I am refering to this course on sampling https://www.youtube.com/watch?v=TNZk8lo4e-Q. At around minute 6, the lecturer shows on the slide the posterior probability factored as:
$$p(\Theta |X,Y)=\frac{p(Y|X,\Theta)p(\Theta)}{Z}$$ where Z is the normalizing constant.
According to the product rule, the numerator should be
$$p(\Theta )p(X|\Theta )p(Y|X,\Theta )$$
What is the reason for dropping $p(X|\Theta )$? Thanks alot for your help!

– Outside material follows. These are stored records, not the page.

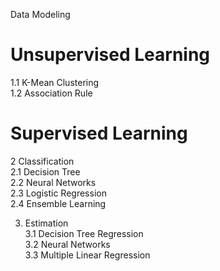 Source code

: Data Modeling
# Unsupervised Learning  
1.1 K-Mean Clustering  
1.2 Association Rule  

# Supervised Learning  
2 Classification  
2.1 Decision Tree  
2.2 Neural Networks  
2.3 Logistic Regression  
2.4 Ensemble Learning  
   
3. Estimation  
3.1 Decision Tree Regression  
3.2 Neural Networks  
3.3 Multiple Linear Regression  
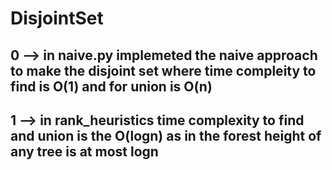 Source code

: # DisjointSet

## 0 --> in naive.py implemeted the naive approach to make the disjoint set where time compleity to find is O(1) and for union is O(n)
## 1 --> in rank_heuristics  time complexity to find and union is the O(logn) as in the forest height of any tree is at most logn
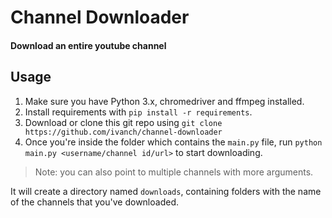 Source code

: # Channel Downloader
#### Download an entire youtube channel

## Usage
1. Make sure you have Python 3.x, chromedriver and ffmpeg installed.
2. Install requirements with `pip install -r requirements`.
3. Download or clone this git repo using `git clone https://github.com/ivanch/channel-downloader`
4. Once you're inside the folder which contains the `main.py` file, run `python main.py <username/channel id/url>` to start downloading.
> Note: you can also point to multiple channels with more arguments.

It will create a directory named `downloads`, containing folders with the name of the channels that you've downloaded.
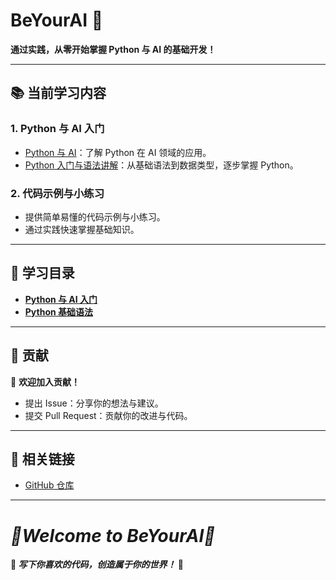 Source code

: # BeYourAI 🚀  
**通过实践，从零开始掌握 Python 与 AI 的基础开发！**  

---

## 📚 当前学习内容  

### **1. Python 与 AI 入门**  
- [Python 与 AI](docs/Python&AI.md)：了解 Python 在 AI 领域的应用。  
- [Python 入门与语法讲解](docs/LearnPython.md)：从基础语法到数据类型，逐步掌握 Python。  

### **2. 代码示例与小练习**  
- 提供简单易懂的代码示例与小练习。  
- 通过实践快速掌握基础知识。  

---

## 📖 学习目录  

- **[Python 与 AI 入门](docs/Python&AI.md)**  
- **[Python 基础语法](docs/LearnPython.md)**  

---

## 🤝 贡献  

🌱 **欢迎加入贡献！**  
- 提出 Issue：分享你的想法与建议。  
- 提交 Pull Request：贡献你的改进与代码。  

---

## 🔗 相关链接  

- [GitHub 仓库](https://github.com/TheD0ubleC/BeYourAI)  

---

# *🎉Welcome to BeYourAI🎉* 
**💬 *写下你喜欢的代码，创造属于你的世界！* 🚀**   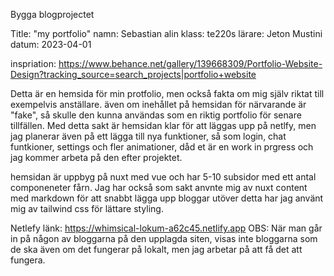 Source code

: Bygga blogprojectet

Title: "my portfolio"
namn: Sebastian alin
klass: te220s
lärare: Jeton Mustini
datum: 2023-04-01

inspriation: https://www.behance.net/gallery/139668309/Portfolio-Website-Design?tracking_source=search_projects|portfolio+website

Detta är en hemsida för min protfolio, men också fakta om mig själv riktat till exempelvis anställare. även om inehållet på hemsidan för närvarande är "fake", så skulle den kunna användas som en riktig portfolio för senare tillfällen. Med detta sakt är hemsidan klar för att läggas upp på netlfy, men jag planerar även på ett lägga till nya funktioner, så som login, chat funtkioner, settings och fler animationer, dåd et är en work in prgress och jag kommer arbeta på den efter projektet.

hemsidan är uppbyg på nuxt med vue och har 5-10 subsidor med ett antal componeneter fårn. Jag har också som sakt anvnte mig av nuxt content med markdown för att snabbt lägga upp bloggar
utöver detta har jag använt mig av tailwind css för lättare styling.

Netlefy länk: https://whimsical-lokum-a62c45.netlify.app 
OBS: När man går in på någon av bloggarna på den upplagda siten, 
visas inte bloggarna som de ska även om det fungerar på lokalt, men jag arbetar på att få det att fungera.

You can't be too mathematical with machine learning, but this is one way to think about it equationally:
$$\begin{split}p(\Theta|X,Y)&=\frac{p(\Theta,Y|X)}{p(Y|X)}\\ &=\frac{p(Y|\Theta,X)p(\Theta|X)}{\int p(Y|\Theta,X)p(\Theta|X)d\Theta}\\ &=\frac{p(Y|\Theta,X)p(\Theta)}{\int p(Y|\Theta,X)p(\Theta)d\Theta}\end{split}$$
where the last equation follows from the prior distribution of $\Theta$ does not depend on the input values X. X are the givens (predictors).